During the last few years the situation of IBM as a provider of web store systems has not looked very good. In Finland, the situation with partners has steadily become worse, and it is not easy to recommend IBM, even though the system itself is quite capable.
Now IBM has sold a remarkable collection of products to an Indian company HCL Technologies. HCL has become known especially as a partner in big outsourcing cases. This business case seems to be similar.
For HCL, this may be mostly about buying customers. With this deal, HCL gets 5000 customers to which they can provide many kinds of support services.
A quote from Bloomberg’s article: “The asset-sale comes as IBM is seeking to become a leader in the hybrid cloud market, which combines software and services delivered over the public Internet with similar offerings run on companies’ own servers and data centers. In October, the Armonk, New York-based company agreed to buy Red Hat Inc., a specialist in this area, for $33 billion.”
Perhaps the fact, that the stock price of HCL declined five (5) percent after the deal was published, describes the transaction best.

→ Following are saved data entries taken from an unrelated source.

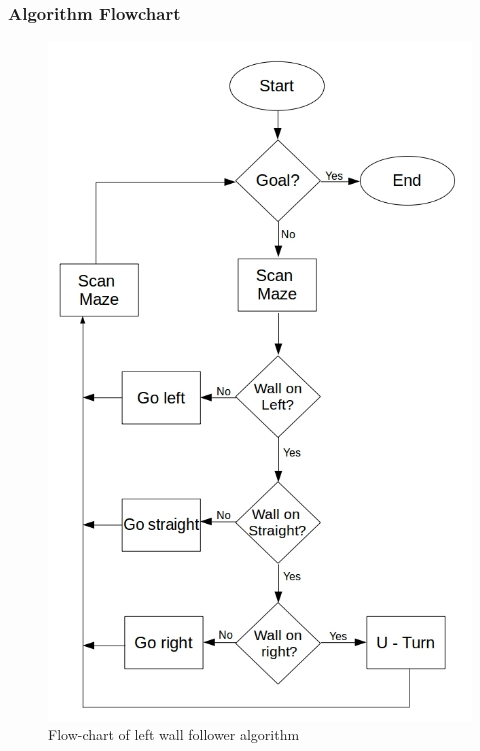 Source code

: \subsubsection{Algorithm Flowchart}
\begin{figure}[h]
\center
\includegraphics[scale=0.5]{flowchartnew.jpg}  
\caption{Flow-chart of left wall follower algorithm}
\end{figure}
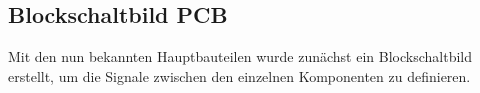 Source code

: \subsection{Blockschaltbild PCB}
Mit den nun bekannten Hauptbauteilen wurde zunächst ein Blockschaltbild erstellt, um die Signale zwischen den einzelnen Komponenten zu definieren.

The deal suits very well into the IBM story line. The company pursuits to expand its offering in many kinds of cloud services and service related infrastructures. To some extend, “old fashioned” on-premises installed software products did not sit very well in this new strategy. For example, from the Commerce set IBM excluded Watson related parts from the trade, even though the core platform was sold (WebSphere Commerce).
The conclusion of North Patrol about the transaction: Despite the capabilities of IBM WebSphere Commerce, it is now even more difficult to recommend it as a platform for demanding web stores. Magento and Hybris are thanking – at least in Finland.